Do wanien z hydromasażem musimy zapewnić sporą ilość ciepłej wody, ponieważ uruchamiają się one dopiero po zakryciu wszystkich dysz. Do modeli mniejszych zwykle trzeba wlać 150–450 l, do większych nawet 1000 l. Pojemność można nieco zmniejszyć, wybierając niecki płytsze (np. o głębokości 40, nie 70 cm, choć te wyższe mają dysze do masowania karku), z pochylonymi ścianami, z profilowanym dnem (np. pod kolanami), z dnem zwężanym w okolicy nóg, z półkami. Przy hydromasażu w wannie zasadnicze znaczenie ma pojemność zasobnika c.w.u. Kocioł grzewczy z małym zasobnikiem raczej się nie sprawdzi, a jeśli naszą ciepłą wodę przygotowuje model przepływowy kotła, szybkość napełnienia wanny zależy od jego mocy w trybie przygotowania c.w.u.

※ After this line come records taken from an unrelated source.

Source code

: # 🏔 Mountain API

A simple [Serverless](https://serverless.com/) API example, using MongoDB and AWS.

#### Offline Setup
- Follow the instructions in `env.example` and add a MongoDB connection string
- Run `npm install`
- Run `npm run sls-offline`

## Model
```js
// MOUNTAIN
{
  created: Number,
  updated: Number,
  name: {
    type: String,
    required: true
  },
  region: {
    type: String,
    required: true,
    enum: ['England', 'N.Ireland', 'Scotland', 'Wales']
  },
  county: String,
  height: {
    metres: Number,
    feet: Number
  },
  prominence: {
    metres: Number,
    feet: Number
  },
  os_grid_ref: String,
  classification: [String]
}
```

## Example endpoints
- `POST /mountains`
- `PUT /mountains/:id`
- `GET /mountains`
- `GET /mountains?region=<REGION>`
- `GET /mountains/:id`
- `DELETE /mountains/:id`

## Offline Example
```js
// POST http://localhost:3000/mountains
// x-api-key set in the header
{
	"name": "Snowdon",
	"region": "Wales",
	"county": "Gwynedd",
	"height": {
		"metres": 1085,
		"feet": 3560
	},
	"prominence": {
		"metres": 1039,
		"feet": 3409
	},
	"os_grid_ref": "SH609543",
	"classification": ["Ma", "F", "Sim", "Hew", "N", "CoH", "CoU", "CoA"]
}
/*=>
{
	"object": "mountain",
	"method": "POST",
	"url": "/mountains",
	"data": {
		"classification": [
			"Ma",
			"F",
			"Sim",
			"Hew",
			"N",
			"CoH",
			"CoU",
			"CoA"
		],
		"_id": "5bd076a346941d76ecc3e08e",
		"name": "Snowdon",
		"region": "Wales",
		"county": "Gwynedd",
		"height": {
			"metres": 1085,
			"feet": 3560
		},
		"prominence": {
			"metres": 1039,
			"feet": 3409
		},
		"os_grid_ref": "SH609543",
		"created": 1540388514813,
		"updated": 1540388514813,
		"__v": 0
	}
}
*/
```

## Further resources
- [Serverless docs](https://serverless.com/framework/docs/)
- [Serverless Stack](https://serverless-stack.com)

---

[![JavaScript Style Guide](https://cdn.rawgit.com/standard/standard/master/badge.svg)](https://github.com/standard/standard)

Żadnego problemu z nagromadzeniem stosownej ilości c.w.u. nie będą mieć natomiast właściciele domów z instalacją solarną, bowiem jej zasobniki mają pojemność co najmniej 200–300 l. Hydromasaż i instalacja solarna to bardzo pożądany duet, zważywszy na koszt ogrzania wody. Jeżeli kolektory słoneczne przez ponad pół roku ogrzewają wodę użytkową prawie za darmo, możemy często cieszyć się walorami hydroterapii. A jeśli na dodatek zawczasu pomyśleliśmy o zamontowaniu przydomowej oczyszczalni ścieków (niestety, nie na każdym terenie jest to możliwe), także koszty odprowadzenia ścieków są znikome.
Zakup wanny z hydromasażem powinni dobrze przemyśleć właściciele tych budynków, w których ścieki odprowadzane są do szamba. Częste zażywanie kąpieli może narazić ich na konieczność wywożenia ścieków nawet co 2 tygodnie, i tym samym na wysokie opłaty, gdyż jednorazowa usługa wywozu ścieków (przy 10 m3) to aktualnie wydatek od 110 zł do 280 zł.